What the exercise asks: Take each line of the entries below that contains "stageddeploy" and copy it.

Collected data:
· · · ·

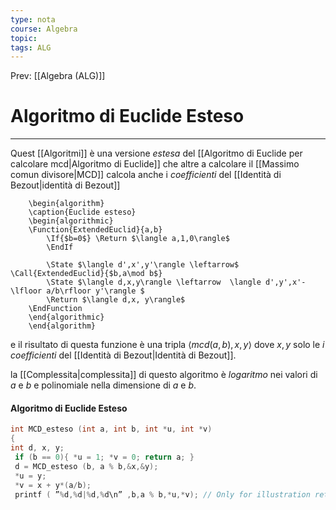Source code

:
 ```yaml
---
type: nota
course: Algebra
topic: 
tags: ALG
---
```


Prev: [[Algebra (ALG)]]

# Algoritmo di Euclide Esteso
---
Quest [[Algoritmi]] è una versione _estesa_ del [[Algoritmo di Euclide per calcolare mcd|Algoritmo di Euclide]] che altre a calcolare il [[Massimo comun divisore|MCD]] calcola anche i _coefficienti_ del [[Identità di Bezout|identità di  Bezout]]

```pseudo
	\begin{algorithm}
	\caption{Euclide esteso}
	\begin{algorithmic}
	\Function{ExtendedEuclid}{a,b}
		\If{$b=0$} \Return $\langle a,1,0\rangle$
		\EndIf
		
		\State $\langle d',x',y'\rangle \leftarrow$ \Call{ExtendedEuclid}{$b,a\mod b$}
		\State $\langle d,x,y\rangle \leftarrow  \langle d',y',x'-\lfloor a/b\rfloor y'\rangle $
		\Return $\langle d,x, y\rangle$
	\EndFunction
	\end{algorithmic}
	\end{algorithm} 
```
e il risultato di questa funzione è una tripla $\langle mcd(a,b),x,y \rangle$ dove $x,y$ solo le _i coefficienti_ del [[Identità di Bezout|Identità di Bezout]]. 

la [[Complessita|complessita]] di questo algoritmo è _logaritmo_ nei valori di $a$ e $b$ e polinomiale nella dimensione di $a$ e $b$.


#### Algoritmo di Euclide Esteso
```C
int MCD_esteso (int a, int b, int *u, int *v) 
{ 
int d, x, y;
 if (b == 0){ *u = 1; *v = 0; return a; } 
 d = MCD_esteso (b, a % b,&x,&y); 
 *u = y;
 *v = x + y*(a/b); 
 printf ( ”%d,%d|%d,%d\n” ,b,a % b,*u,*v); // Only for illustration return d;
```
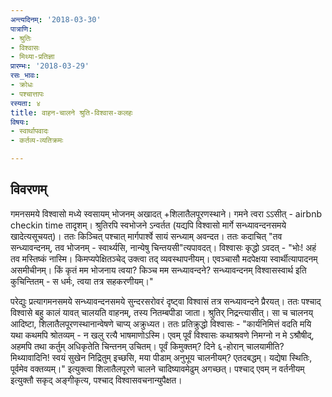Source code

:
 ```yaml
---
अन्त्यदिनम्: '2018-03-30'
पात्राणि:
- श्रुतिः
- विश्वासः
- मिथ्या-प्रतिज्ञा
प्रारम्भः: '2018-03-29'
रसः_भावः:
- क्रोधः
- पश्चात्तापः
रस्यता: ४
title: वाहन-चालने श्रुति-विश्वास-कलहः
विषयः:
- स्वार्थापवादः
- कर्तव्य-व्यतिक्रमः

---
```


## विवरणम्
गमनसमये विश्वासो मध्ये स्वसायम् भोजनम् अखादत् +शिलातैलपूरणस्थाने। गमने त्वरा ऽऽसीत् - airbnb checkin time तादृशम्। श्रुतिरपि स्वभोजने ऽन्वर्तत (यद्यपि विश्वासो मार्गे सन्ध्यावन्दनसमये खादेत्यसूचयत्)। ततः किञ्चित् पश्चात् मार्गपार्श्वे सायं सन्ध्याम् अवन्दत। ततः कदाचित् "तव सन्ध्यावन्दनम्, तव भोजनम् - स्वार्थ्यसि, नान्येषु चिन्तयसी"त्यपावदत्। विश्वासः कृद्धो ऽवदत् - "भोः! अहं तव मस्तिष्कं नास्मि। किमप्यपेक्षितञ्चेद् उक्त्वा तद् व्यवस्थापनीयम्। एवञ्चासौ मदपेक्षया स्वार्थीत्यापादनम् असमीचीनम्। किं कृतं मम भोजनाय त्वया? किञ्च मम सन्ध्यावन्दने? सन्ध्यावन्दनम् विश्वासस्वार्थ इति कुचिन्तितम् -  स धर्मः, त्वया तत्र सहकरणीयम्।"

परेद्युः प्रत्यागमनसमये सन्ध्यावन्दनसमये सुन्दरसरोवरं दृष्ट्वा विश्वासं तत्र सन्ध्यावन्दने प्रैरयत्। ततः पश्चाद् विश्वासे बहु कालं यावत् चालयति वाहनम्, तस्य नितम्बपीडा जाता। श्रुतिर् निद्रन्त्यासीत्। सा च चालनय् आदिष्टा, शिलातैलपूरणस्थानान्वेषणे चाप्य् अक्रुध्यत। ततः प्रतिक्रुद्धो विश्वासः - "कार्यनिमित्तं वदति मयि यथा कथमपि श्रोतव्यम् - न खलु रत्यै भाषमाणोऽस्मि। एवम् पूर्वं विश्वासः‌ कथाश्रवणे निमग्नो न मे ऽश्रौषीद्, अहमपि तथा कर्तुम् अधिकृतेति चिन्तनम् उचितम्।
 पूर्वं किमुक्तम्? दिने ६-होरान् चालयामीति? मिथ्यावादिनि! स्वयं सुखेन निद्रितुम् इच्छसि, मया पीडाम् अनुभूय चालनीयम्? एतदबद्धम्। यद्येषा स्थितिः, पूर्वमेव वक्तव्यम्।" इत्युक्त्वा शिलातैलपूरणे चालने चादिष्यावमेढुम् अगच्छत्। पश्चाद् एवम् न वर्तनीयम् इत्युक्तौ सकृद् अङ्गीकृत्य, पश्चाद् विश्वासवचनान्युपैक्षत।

· · · ·

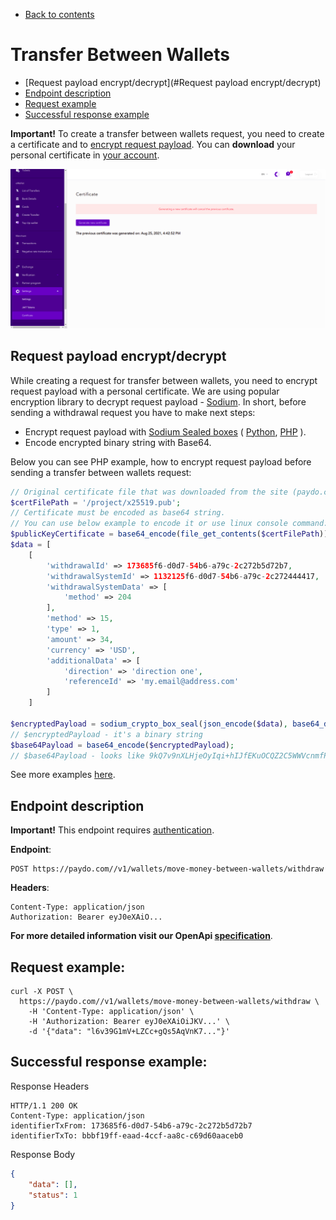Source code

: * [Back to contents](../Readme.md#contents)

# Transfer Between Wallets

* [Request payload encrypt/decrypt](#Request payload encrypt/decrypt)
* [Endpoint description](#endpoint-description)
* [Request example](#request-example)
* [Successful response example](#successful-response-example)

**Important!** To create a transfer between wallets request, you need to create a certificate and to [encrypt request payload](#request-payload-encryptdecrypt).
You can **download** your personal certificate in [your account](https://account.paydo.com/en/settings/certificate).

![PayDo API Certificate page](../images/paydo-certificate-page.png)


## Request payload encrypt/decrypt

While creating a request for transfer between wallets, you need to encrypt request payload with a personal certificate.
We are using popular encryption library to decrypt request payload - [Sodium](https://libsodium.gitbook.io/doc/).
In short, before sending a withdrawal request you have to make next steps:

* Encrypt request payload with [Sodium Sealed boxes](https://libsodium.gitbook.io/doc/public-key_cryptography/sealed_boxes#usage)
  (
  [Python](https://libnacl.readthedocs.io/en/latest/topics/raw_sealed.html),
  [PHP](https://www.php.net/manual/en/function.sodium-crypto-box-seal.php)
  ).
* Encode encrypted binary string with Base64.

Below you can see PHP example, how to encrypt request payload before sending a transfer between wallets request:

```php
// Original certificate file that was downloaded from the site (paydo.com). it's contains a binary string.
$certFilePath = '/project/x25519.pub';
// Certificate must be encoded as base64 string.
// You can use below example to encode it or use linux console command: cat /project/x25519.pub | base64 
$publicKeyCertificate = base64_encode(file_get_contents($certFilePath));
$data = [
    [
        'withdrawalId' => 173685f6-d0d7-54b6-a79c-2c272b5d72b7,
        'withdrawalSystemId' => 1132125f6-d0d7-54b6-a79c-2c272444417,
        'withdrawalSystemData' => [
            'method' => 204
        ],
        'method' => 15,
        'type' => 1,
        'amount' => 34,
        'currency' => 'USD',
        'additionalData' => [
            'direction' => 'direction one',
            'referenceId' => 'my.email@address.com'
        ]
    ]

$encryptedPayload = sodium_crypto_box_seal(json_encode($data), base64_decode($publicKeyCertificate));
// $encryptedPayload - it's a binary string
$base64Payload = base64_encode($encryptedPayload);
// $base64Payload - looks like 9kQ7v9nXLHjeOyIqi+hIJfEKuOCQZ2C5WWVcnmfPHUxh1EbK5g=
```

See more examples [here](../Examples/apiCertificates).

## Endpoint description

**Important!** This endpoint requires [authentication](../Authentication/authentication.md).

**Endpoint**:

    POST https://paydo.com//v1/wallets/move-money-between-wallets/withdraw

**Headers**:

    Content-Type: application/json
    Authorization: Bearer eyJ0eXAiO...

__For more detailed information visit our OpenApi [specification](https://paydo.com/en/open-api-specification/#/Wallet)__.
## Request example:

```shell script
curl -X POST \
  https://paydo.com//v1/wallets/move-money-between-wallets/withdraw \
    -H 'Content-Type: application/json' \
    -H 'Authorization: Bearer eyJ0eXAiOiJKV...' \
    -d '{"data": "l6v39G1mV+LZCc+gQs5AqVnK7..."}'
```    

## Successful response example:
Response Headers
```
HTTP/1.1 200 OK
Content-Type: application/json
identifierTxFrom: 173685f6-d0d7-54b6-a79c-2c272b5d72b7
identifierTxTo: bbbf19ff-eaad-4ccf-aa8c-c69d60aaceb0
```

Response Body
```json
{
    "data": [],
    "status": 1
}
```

· · · ·

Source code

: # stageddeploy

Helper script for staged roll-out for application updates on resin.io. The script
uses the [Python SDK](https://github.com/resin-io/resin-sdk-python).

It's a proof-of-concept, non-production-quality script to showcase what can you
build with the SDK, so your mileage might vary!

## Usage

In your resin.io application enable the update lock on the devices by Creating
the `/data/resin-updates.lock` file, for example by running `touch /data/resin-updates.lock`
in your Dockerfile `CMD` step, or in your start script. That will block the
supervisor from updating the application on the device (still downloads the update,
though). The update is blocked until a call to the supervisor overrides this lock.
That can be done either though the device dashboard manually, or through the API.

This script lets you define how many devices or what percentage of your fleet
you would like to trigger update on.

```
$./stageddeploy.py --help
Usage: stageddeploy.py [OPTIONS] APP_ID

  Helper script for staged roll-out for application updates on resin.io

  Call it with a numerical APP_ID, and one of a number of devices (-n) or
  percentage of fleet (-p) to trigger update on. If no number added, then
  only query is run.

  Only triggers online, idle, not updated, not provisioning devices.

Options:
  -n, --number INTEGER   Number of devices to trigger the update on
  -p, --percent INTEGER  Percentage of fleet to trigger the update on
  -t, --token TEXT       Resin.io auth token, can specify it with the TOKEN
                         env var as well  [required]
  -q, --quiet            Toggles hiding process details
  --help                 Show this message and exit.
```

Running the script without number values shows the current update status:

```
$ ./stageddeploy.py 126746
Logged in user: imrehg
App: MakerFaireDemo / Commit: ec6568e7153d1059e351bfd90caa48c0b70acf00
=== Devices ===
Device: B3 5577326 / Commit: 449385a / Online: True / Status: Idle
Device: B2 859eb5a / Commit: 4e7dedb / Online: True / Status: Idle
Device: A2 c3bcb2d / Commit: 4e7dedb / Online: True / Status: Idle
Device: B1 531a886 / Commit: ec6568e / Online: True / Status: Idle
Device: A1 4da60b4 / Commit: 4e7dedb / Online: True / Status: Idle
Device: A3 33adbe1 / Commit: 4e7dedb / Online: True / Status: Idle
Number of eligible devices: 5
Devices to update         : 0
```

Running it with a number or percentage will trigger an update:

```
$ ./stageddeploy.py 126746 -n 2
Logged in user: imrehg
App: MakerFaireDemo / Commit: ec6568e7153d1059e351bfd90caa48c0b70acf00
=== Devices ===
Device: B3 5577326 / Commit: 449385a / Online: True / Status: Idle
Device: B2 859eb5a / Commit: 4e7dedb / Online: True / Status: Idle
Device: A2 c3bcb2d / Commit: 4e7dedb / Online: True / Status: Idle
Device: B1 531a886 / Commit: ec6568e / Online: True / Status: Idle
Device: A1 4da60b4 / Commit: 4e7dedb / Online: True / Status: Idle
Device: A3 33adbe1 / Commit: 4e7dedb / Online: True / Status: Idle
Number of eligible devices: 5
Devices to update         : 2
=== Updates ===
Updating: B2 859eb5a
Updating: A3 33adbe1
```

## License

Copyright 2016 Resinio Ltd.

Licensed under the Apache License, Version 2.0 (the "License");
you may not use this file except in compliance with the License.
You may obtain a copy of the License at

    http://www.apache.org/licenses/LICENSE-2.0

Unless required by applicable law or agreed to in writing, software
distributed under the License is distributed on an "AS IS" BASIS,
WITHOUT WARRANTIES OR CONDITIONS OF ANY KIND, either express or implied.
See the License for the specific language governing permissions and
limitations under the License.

· · · ·

Task output:
: # stageddeploy
$./stageddeploy.py --help
Usage: stageddeploy.py [OPTIONS] APP_ID
$ ./stageddeploy.py 126746
$ ./stageddeploy.py 126746 -n 2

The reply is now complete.